Description of the task.
All that is wanted is a word-for-word copy of the line with "Contagious Disease Simulation - Library" and every line after it in the data below.

Information shown.
⟨

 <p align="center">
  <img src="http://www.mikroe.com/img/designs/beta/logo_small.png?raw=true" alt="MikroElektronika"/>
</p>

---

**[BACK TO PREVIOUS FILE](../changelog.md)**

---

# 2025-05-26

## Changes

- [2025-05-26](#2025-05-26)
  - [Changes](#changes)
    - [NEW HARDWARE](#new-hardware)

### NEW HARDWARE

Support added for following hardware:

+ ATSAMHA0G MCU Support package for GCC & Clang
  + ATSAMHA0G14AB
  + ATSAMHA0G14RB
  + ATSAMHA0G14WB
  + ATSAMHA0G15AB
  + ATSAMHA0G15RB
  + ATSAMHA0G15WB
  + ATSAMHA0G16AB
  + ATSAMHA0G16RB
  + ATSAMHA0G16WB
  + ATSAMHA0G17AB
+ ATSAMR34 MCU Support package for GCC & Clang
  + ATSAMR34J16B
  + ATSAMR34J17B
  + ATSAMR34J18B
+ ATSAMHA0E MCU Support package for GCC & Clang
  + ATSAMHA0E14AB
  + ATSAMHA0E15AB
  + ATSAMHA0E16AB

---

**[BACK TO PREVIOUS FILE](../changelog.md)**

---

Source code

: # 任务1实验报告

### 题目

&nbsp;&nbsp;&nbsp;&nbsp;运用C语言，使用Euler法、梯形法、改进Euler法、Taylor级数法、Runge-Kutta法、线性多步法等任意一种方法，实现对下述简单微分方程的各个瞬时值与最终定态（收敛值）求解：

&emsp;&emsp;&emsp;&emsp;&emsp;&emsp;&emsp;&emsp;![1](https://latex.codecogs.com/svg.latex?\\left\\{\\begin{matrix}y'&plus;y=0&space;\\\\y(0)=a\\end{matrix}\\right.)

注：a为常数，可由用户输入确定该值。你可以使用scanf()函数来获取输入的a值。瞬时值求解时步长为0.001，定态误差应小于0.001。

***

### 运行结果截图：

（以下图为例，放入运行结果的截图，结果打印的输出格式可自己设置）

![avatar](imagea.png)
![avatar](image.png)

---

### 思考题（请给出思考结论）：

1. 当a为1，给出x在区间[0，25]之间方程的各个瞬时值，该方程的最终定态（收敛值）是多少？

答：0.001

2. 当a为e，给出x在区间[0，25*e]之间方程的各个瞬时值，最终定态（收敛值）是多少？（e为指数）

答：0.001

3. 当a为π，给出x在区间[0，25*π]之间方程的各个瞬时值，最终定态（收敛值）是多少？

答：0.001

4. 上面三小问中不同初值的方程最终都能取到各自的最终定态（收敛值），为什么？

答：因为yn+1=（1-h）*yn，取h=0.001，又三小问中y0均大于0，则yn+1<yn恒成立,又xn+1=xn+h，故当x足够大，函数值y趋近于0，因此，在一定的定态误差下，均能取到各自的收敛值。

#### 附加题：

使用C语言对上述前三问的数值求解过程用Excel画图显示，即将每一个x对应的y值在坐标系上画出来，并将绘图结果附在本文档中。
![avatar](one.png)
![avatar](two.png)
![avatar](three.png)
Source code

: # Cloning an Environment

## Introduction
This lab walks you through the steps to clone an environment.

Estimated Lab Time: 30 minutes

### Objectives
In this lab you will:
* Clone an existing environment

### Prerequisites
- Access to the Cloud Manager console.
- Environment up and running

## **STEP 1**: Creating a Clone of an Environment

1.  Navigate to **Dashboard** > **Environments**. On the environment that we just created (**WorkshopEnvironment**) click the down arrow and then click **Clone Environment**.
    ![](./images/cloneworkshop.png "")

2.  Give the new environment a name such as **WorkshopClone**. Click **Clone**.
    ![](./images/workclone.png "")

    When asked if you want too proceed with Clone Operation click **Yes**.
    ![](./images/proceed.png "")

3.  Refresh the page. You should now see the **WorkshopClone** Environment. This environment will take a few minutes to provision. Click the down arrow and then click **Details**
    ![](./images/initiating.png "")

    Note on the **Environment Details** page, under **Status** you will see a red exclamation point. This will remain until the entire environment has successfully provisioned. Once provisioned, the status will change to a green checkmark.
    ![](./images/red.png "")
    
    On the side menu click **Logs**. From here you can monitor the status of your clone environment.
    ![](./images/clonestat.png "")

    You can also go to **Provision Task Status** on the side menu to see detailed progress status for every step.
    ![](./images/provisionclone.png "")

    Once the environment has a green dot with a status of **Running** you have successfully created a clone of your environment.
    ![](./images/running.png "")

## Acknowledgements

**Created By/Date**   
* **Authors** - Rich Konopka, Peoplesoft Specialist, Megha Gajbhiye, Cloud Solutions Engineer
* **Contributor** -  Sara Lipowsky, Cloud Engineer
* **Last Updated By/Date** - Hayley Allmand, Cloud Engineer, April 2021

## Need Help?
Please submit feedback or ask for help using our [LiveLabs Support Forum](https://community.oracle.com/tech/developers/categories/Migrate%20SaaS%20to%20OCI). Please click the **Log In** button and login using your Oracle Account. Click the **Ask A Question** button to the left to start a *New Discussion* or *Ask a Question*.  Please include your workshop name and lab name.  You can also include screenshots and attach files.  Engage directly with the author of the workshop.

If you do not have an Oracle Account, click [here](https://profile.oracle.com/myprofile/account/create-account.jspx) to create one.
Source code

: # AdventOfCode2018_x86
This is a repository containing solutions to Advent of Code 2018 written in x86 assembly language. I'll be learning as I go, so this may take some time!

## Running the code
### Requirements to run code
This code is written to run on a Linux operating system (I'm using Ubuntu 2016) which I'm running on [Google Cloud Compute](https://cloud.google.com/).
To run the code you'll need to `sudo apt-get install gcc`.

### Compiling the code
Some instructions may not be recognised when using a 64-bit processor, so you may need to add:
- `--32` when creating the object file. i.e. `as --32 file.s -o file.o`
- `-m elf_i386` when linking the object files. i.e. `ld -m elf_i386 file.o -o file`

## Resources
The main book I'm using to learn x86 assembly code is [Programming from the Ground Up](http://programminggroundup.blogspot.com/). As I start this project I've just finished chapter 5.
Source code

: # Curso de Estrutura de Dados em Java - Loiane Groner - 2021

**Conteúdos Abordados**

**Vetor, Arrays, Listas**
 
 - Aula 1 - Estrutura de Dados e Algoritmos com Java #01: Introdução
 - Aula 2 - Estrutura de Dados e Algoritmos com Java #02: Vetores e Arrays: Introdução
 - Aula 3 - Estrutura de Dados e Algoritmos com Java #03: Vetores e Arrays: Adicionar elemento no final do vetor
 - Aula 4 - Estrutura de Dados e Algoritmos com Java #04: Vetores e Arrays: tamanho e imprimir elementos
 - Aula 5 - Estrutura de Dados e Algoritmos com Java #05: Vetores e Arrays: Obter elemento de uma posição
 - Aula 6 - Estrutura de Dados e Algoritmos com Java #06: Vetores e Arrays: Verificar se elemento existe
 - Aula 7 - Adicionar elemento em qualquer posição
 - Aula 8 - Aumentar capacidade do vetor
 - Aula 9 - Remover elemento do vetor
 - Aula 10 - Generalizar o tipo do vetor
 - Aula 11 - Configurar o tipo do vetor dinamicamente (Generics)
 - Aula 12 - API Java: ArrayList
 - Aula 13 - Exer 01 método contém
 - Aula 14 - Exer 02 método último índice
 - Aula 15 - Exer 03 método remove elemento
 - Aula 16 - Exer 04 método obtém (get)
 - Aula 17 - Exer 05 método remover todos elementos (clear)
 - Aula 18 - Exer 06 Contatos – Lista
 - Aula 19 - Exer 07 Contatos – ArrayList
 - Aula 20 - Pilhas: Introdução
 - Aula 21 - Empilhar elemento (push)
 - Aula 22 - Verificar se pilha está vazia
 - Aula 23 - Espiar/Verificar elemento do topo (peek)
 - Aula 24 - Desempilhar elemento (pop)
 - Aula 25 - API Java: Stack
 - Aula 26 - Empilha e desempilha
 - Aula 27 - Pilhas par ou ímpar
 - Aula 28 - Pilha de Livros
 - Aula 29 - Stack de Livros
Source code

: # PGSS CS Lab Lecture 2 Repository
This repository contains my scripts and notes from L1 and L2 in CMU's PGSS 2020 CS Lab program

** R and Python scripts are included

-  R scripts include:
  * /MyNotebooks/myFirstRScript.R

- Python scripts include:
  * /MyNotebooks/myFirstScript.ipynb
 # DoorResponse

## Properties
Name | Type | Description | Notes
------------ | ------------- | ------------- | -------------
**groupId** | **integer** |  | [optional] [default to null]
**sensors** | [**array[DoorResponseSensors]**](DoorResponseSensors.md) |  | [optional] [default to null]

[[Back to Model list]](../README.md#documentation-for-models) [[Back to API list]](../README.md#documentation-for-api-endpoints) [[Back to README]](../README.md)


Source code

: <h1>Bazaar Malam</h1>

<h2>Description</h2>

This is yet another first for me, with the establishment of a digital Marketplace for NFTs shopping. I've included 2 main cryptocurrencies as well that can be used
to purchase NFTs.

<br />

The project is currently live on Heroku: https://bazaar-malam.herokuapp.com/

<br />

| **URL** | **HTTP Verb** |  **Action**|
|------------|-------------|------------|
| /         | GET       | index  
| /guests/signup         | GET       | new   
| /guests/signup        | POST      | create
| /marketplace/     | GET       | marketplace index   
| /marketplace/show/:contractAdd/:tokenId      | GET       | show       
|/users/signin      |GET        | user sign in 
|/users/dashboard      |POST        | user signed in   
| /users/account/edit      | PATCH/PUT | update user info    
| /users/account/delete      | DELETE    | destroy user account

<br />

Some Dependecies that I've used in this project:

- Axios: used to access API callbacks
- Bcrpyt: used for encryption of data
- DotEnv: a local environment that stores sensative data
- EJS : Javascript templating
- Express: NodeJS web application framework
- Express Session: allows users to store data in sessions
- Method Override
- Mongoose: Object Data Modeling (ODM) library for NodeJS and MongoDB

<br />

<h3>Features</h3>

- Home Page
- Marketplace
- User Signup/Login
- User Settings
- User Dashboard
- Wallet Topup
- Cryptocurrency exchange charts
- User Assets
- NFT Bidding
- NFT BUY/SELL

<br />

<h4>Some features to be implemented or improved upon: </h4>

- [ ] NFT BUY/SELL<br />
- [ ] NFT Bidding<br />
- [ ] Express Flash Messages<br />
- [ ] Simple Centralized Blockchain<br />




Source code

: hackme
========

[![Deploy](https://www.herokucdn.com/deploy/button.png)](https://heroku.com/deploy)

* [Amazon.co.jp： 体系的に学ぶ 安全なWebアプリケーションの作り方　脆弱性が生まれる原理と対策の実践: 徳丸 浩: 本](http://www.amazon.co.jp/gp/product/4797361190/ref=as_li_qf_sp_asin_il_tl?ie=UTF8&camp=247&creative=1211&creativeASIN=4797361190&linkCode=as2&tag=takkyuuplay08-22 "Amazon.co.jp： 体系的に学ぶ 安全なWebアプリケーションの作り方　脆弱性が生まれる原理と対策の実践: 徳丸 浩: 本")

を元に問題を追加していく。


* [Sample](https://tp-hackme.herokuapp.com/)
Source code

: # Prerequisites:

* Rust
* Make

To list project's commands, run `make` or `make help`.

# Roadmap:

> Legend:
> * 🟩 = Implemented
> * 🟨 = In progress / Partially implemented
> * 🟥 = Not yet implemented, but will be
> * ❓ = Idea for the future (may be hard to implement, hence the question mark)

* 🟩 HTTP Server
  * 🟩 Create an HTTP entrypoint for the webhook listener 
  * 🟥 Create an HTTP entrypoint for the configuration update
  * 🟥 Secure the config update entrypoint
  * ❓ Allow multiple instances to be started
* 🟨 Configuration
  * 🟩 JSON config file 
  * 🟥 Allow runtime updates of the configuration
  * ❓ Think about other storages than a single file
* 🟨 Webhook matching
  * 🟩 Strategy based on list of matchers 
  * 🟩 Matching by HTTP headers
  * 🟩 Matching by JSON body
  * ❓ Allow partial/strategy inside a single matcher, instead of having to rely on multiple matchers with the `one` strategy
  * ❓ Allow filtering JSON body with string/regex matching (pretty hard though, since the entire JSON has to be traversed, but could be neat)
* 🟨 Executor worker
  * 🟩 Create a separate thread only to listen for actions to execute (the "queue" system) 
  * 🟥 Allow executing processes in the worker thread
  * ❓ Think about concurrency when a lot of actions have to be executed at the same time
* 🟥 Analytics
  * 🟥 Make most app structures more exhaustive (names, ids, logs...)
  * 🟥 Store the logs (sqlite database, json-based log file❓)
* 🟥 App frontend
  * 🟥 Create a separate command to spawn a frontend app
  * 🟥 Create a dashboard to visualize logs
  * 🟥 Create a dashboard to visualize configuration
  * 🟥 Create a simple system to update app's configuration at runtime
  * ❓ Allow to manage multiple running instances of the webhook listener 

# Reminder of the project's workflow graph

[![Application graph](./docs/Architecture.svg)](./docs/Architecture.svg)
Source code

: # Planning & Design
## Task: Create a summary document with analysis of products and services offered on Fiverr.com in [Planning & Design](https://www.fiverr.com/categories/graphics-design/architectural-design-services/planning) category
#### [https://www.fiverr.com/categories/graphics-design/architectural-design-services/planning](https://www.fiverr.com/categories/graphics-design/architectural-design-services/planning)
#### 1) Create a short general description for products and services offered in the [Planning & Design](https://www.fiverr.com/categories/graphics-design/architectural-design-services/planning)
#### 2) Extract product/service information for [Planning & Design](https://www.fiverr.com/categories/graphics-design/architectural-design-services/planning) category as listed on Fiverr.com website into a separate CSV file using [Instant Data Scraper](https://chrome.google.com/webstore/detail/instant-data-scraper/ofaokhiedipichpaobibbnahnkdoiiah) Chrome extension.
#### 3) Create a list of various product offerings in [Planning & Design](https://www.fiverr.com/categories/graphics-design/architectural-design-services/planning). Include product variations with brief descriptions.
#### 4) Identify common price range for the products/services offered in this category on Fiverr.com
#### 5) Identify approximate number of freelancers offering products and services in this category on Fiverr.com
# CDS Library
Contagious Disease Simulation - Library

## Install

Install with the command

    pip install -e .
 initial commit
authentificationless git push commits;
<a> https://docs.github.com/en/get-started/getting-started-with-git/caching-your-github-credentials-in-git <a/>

⟩

Exercise output.
Contagious Disease Simulation - Library

## Install

Install with the command

    pip install -e .
 initial commit
authentificationless git push commits;
<a> https://docs.github.com/en/get-started/getting-started-with-git/caching-your-github-credentials-in-git <a/>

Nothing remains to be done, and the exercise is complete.